Task statement » Scan the data, and whenever a line contains "expertise", copy it.
Record excerpts START
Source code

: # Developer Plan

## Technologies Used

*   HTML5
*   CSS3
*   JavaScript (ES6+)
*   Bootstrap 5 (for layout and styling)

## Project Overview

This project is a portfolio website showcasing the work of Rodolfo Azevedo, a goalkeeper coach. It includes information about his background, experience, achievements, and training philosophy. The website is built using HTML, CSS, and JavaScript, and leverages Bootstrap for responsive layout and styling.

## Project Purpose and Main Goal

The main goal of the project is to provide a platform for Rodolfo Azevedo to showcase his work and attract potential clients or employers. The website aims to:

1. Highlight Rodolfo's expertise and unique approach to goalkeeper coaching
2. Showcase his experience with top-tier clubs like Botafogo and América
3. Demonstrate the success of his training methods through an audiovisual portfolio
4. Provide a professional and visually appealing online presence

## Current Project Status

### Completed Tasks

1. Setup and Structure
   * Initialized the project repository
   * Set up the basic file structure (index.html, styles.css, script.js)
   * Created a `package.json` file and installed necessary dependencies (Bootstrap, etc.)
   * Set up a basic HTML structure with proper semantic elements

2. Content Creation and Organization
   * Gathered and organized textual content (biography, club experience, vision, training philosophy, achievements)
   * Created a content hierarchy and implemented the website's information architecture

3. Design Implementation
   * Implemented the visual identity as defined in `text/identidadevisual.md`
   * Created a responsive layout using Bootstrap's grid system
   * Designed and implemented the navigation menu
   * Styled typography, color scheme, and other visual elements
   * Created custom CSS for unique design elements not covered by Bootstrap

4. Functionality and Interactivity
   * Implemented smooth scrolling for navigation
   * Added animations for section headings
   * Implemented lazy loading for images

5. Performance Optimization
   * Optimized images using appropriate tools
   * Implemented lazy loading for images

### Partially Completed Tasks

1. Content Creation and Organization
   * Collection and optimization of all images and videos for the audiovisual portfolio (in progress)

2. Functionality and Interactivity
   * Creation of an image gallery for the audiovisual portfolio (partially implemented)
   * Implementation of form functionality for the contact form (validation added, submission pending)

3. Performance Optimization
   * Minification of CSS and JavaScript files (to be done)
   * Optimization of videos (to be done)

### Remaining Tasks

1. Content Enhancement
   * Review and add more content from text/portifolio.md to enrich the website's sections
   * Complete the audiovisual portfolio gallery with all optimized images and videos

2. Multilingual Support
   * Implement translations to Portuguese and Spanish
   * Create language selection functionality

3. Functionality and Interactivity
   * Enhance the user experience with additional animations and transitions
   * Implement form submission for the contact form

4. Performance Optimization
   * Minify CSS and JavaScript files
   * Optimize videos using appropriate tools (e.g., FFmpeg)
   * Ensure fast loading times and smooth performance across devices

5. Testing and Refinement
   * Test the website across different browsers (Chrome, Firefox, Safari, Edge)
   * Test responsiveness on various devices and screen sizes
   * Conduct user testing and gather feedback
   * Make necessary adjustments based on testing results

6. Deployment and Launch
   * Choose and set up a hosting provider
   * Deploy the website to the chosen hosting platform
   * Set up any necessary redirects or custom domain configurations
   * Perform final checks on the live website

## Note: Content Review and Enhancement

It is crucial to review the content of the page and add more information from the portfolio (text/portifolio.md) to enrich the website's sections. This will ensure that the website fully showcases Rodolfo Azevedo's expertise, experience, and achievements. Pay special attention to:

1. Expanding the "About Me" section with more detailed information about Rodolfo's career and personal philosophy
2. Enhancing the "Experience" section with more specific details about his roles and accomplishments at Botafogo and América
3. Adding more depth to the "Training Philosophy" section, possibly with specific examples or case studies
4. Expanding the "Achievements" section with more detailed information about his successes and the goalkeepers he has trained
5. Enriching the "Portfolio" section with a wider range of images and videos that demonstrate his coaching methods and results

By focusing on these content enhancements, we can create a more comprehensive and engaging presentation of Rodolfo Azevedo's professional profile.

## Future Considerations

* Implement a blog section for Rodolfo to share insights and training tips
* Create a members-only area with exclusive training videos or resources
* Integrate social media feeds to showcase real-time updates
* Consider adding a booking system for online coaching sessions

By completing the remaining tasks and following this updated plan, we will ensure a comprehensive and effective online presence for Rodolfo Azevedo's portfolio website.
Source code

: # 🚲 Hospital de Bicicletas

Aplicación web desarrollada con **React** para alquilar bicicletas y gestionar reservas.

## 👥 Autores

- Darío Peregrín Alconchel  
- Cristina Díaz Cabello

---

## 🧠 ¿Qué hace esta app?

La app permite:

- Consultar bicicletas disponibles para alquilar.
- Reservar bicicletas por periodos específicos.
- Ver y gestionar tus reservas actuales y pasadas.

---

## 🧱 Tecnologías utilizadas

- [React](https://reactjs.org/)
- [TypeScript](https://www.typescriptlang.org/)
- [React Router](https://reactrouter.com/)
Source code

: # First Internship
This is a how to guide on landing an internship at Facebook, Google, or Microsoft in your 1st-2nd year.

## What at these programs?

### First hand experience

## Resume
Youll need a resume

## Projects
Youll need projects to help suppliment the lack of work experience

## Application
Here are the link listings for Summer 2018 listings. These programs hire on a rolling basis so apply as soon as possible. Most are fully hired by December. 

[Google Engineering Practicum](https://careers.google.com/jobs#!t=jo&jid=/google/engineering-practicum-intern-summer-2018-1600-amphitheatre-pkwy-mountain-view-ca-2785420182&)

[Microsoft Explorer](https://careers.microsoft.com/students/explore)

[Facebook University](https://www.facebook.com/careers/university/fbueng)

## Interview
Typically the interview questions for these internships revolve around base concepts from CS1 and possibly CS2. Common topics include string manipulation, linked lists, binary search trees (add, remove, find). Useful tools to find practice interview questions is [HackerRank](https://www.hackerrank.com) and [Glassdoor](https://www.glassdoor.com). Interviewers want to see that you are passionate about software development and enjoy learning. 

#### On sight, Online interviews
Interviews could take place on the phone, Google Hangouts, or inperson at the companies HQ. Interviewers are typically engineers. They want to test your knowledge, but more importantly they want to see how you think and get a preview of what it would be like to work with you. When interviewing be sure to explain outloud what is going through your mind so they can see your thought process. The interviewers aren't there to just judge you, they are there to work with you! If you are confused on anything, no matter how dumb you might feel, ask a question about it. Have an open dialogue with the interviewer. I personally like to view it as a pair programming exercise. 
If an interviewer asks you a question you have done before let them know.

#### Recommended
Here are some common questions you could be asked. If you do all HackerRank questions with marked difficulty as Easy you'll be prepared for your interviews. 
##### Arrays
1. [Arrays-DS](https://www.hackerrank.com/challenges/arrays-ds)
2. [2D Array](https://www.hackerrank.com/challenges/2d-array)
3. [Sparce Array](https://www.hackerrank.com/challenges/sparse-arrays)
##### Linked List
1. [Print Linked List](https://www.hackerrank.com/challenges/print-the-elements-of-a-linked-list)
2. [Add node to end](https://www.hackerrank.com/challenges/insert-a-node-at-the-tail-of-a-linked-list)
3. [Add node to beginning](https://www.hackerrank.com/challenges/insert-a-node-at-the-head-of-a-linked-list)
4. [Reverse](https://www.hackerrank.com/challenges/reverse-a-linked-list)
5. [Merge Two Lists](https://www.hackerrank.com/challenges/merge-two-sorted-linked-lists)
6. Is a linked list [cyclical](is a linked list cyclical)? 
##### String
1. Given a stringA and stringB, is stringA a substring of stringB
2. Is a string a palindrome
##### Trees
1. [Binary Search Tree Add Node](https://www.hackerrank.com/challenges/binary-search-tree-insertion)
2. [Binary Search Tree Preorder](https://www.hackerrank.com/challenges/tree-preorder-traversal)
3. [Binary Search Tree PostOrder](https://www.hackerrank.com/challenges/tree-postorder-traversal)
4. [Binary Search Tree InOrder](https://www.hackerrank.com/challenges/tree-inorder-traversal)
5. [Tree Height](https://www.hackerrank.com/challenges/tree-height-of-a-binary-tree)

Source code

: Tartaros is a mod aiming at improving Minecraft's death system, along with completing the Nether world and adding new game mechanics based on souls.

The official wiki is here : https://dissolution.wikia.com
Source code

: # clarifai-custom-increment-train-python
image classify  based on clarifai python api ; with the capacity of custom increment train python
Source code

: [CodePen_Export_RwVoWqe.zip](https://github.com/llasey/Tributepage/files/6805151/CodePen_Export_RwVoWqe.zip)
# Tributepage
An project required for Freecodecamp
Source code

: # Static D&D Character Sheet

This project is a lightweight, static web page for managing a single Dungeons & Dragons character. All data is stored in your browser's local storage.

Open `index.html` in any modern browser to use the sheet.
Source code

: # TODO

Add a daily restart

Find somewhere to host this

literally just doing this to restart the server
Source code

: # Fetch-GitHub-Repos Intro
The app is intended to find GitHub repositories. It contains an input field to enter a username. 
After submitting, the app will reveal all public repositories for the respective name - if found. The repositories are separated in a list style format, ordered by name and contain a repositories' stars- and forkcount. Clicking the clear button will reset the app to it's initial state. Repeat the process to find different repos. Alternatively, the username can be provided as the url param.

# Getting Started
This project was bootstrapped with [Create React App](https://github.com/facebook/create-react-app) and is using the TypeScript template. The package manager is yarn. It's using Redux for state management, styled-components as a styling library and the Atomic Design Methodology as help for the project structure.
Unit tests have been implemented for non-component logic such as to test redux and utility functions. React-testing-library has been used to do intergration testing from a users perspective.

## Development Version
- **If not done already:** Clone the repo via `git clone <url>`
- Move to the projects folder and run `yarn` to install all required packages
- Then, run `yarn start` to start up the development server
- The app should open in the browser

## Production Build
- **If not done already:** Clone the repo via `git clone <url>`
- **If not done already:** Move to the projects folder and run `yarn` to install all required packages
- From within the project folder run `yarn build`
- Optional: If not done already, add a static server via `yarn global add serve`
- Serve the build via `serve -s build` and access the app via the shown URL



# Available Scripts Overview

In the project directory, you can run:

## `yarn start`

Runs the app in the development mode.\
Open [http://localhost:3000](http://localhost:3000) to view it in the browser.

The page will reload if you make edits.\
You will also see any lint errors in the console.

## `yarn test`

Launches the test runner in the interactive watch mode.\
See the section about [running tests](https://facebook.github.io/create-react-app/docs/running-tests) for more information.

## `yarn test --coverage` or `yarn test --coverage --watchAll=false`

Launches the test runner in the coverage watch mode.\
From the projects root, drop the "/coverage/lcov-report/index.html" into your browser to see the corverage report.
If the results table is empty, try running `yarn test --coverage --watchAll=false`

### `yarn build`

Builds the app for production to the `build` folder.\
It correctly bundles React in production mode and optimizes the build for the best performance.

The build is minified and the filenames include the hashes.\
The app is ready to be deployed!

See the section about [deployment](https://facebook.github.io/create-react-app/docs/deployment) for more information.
Record excerpts END
Task answer »
1. Highlight Rodolfo's expertise and unique approach to goalkeeper coaching
It is crucial to review the content of the page and add more information from the portfolio (text/portifolio.md) to enrich the website's sections. This will ensure that the website fully showcases Rodolfo Azevedo's expertise, experience, and achievements. Pay special attention to:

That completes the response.